═════ TASK INPUT ═════

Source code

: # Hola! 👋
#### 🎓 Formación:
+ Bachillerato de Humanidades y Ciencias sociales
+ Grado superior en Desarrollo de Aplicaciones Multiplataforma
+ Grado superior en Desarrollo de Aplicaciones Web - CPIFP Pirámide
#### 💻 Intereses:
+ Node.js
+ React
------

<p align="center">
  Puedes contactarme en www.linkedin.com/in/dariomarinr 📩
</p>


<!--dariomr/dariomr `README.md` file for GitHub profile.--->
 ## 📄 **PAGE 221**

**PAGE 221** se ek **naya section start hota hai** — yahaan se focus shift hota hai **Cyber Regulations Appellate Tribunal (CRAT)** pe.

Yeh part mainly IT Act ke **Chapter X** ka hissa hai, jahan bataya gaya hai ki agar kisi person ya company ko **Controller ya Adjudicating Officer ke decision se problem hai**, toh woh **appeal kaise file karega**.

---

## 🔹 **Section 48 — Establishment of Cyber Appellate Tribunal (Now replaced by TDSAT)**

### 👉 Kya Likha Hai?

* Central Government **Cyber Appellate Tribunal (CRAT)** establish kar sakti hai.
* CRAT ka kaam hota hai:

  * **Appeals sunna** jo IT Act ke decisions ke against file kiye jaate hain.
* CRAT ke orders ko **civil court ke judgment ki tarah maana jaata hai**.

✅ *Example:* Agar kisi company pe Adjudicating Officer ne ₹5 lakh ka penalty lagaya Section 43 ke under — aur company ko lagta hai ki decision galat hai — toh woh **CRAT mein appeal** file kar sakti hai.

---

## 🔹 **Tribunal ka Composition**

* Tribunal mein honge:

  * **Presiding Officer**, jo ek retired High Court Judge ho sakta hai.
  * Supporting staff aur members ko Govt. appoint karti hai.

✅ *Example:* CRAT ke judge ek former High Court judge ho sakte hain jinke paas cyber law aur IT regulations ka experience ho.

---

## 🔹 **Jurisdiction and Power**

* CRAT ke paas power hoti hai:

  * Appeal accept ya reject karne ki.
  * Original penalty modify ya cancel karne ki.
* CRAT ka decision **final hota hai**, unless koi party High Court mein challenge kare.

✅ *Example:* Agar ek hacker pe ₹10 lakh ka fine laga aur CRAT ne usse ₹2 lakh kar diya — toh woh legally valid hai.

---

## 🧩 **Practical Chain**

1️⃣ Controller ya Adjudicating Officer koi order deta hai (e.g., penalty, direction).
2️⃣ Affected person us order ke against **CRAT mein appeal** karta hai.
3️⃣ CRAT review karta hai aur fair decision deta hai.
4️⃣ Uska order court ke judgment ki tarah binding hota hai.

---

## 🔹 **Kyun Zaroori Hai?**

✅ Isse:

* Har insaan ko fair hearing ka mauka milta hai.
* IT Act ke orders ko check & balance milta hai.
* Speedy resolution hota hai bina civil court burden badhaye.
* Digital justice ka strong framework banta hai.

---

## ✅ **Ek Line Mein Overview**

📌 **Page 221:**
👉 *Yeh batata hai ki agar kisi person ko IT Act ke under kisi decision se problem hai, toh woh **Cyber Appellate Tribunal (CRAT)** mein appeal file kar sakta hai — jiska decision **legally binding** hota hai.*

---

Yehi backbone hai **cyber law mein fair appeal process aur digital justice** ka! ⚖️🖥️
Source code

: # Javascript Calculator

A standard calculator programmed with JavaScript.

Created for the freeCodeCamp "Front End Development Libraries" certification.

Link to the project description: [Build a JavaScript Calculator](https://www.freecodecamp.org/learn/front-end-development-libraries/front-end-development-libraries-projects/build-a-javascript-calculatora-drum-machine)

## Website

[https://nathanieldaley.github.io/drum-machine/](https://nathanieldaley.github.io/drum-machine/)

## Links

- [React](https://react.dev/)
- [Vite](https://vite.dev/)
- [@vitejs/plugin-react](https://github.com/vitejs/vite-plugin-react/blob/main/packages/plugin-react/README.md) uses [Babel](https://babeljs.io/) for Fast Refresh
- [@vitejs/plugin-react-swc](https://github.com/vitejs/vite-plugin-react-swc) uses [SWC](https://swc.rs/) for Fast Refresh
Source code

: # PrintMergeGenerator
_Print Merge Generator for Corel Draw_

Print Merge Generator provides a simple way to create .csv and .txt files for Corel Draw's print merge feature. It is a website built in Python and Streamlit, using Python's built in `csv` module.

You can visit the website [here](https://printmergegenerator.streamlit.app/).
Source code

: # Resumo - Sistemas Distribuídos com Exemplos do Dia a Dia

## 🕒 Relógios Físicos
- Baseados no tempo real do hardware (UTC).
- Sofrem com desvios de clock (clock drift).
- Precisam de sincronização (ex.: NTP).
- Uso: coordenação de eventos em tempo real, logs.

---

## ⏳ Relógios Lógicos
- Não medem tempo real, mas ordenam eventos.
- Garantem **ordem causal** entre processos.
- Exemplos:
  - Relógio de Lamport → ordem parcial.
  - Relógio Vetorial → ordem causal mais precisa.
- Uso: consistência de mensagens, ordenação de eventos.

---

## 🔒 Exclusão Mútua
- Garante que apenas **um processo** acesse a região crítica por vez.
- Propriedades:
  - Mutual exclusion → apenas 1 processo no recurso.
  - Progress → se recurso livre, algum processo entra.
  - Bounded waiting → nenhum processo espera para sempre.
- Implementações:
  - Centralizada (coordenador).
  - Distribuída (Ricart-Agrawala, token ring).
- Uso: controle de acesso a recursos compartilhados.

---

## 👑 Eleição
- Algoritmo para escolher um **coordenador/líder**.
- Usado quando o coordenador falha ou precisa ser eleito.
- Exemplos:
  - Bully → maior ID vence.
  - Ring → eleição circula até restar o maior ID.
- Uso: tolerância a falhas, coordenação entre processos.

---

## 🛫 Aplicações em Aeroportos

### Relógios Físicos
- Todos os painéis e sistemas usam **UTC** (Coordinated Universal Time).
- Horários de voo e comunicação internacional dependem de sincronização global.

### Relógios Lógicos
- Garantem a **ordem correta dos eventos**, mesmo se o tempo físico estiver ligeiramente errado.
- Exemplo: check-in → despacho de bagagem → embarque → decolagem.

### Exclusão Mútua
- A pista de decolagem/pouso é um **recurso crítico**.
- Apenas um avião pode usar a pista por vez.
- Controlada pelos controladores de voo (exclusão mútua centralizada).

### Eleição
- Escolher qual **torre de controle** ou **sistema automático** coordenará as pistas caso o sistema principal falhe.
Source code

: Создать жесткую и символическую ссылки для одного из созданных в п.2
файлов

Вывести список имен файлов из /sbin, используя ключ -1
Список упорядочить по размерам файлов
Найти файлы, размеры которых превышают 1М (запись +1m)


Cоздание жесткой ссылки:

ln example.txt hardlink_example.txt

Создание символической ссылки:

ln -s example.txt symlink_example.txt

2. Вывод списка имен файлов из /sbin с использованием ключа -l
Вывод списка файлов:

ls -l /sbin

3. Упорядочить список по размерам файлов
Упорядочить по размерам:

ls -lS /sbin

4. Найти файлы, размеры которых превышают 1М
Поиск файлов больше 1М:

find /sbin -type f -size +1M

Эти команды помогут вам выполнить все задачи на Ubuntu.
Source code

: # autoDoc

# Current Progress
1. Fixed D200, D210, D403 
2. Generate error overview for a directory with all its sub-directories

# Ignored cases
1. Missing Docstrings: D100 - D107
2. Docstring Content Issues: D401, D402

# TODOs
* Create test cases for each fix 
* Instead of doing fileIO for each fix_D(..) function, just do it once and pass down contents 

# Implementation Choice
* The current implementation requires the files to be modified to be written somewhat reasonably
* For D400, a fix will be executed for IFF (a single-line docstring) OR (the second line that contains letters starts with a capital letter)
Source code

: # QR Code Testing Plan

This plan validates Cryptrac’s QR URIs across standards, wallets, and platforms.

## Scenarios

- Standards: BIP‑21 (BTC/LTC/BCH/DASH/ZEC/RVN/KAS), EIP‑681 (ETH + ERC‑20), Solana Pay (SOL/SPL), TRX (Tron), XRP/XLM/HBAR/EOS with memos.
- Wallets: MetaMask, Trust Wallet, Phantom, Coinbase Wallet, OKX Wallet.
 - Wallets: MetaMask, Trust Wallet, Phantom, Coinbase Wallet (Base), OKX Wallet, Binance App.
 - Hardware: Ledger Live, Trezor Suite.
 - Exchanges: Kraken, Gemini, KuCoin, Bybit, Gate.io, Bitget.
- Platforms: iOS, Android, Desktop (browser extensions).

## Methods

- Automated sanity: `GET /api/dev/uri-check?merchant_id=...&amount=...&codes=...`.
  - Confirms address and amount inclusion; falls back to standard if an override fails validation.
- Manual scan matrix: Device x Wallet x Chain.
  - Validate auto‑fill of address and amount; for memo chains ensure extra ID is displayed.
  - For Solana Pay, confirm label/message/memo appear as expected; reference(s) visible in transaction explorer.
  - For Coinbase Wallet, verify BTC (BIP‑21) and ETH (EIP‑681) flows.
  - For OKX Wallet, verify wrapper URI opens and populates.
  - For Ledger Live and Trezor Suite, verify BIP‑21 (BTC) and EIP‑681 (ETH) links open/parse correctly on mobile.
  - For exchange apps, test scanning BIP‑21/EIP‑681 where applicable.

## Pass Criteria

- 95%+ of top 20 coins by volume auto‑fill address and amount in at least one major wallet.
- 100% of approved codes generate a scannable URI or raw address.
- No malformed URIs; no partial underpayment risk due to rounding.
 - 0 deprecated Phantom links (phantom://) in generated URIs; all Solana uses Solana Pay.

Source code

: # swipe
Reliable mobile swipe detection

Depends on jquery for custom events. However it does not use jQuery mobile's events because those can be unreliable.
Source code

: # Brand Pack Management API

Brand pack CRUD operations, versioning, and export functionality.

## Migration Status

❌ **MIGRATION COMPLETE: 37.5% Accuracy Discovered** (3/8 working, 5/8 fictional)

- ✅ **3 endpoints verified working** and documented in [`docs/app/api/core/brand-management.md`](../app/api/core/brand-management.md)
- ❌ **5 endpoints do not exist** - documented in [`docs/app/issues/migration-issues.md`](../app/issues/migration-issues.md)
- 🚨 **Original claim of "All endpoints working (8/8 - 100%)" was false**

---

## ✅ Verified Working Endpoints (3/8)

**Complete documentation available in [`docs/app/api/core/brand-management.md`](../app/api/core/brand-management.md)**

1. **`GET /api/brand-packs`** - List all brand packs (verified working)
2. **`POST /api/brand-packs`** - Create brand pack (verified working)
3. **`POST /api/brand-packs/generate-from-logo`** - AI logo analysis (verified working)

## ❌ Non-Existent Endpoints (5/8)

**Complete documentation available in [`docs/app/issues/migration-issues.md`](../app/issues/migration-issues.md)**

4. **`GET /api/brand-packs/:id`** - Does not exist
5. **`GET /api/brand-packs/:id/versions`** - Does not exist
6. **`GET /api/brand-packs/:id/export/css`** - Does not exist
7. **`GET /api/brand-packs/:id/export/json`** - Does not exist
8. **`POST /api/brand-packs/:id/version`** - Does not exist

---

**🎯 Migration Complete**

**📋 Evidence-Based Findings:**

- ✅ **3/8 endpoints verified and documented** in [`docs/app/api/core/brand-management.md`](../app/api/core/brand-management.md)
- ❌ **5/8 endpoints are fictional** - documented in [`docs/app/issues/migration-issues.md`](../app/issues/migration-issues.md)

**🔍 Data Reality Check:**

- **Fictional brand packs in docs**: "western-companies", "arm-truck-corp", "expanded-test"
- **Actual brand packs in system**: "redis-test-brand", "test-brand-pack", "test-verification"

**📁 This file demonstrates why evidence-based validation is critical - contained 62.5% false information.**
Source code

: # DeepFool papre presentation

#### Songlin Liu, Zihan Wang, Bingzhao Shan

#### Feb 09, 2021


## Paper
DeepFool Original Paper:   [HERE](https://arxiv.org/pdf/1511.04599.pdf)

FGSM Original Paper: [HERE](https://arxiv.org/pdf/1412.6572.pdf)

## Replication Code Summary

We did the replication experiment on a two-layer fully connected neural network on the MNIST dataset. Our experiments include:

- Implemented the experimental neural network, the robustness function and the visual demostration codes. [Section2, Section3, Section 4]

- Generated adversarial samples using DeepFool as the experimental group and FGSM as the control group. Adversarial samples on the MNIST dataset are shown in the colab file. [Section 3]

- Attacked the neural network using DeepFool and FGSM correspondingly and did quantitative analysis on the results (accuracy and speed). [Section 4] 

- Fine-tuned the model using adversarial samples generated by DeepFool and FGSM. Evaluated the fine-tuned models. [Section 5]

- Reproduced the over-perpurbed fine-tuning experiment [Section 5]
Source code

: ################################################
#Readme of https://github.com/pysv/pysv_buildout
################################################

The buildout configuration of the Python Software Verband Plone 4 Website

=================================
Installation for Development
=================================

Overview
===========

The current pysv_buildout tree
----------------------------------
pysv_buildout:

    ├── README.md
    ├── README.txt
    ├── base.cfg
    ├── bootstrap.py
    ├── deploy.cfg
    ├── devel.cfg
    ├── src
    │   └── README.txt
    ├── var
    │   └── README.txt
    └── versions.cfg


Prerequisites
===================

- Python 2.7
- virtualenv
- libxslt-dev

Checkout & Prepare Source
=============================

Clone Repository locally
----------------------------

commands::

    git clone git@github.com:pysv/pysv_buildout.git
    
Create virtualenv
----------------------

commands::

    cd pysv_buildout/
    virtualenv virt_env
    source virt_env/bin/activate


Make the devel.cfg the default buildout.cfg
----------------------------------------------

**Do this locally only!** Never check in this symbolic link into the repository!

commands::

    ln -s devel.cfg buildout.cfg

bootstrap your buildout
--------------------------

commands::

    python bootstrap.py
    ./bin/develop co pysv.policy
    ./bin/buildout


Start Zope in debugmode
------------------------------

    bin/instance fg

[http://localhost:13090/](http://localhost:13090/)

═════

EXERCISE PROMPT: From the entries above, restate word for word the lines from the line containing "framework banta hai." to the line containing "Created for the", both ends included, and nothing more.

ANSWER TO THIS TASK:
* Digital justice ka strong framework banta hai.

---

## ✅ **Ek Line Mein Overview**

📌 **Page 221:**
👉 *Yeh batata hai ki agar kisi person ko IT Act ke under kisi decision se problem hai, toh woh **Cyber Appellate Tribunal (CRAT)** mein appeal file kar sakta hai — jiska decision **legally binding** hota hai.*

---

Yehi backbone hai **cyber law mein fair appeal process aur digital justice** ka! ⚖️🖥️
Source code

: # Javascript Calculator

A standard calculator programmed with JavaScript.

Created for the freeCodeCamp "Front End Development Libraries" certification.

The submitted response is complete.